Snuff
Page 19
“Not everything. Bianca didn’t tell me much. Just that their aunt was keeping Reagan in the cellar.”
“Did you ever meet Reagan?” He slid her photograph over, and Heckles accepted it with the tips of his trembling fingers.
He bit his lower lip back, gazing into the flat, glossy depths of Reagan’s blue eyes. “Bianca said her aunt didn’t approve of Reagan having a boyfriend. It meant she wasn’t clean. Nobody would want to marry a woman who wasn’t clean.”
Lisette rolled her wrist in circles. “Is that what you believe, Stan?”

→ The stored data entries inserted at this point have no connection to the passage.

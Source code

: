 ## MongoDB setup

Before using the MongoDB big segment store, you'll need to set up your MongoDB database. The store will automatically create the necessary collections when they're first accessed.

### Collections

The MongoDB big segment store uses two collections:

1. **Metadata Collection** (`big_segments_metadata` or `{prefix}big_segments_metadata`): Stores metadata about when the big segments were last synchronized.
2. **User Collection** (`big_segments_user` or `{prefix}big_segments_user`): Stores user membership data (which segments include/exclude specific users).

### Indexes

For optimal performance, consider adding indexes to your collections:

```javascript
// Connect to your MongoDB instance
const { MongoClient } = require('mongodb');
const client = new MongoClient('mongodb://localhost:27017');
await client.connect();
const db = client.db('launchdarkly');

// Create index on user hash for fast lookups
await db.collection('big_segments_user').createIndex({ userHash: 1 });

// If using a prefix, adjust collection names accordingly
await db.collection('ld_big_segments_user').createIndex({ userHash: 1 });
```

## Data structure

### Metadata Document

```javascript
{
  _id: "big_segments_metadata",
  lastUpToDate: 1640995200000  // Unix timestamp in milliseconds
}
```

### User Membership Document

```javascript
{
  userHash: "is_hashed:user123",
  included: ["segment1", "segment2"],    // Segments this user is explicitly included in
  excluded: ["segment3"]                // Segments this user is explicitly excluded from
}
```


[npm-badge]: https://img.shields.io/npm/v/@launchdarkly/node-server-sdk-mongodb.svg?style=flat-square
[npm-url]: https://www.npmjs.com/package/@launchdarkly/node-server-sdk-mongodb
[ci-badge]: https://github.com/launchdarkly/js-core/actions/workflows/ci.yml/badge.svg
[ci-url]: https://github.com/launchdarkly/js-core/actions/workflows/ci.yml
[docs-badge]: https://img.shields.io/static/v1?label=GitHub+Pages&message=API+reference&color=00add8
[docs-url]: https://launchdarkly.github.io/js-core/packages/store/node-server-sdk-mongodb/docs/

“No.” He studied at the photo of Bianca John slid across the table, and ran his index finger over the contours of her face. “I tried to help her. Both of them. They didn’t have anyone else.” His brown eyes were wet when he looked up at John. “They were just little girls. I only wanted them to be safe. Melinda was so mean to them.”
“How did you try to help?”
“I tried to get them out of that house. We were going to do it after their aunt went to sleep. They were supposed to meet me around the corner. I was going to drive them to the train station. But they never showed.”
“Is that when you called CPS?”
He nodded. The movement made a tear spill over a pudgy cheek. “I didn’t see them again until the ambulance came. Reagan was dead. I thought Bianca was too, until my mother told me differently.”
“You should have called the police if you knew what was happening next door,” Lisette barked, revulsion twisting her plump lips. “You’re just as bad as Melinda. You could have helped them. Could have told somebody before Reagan died.”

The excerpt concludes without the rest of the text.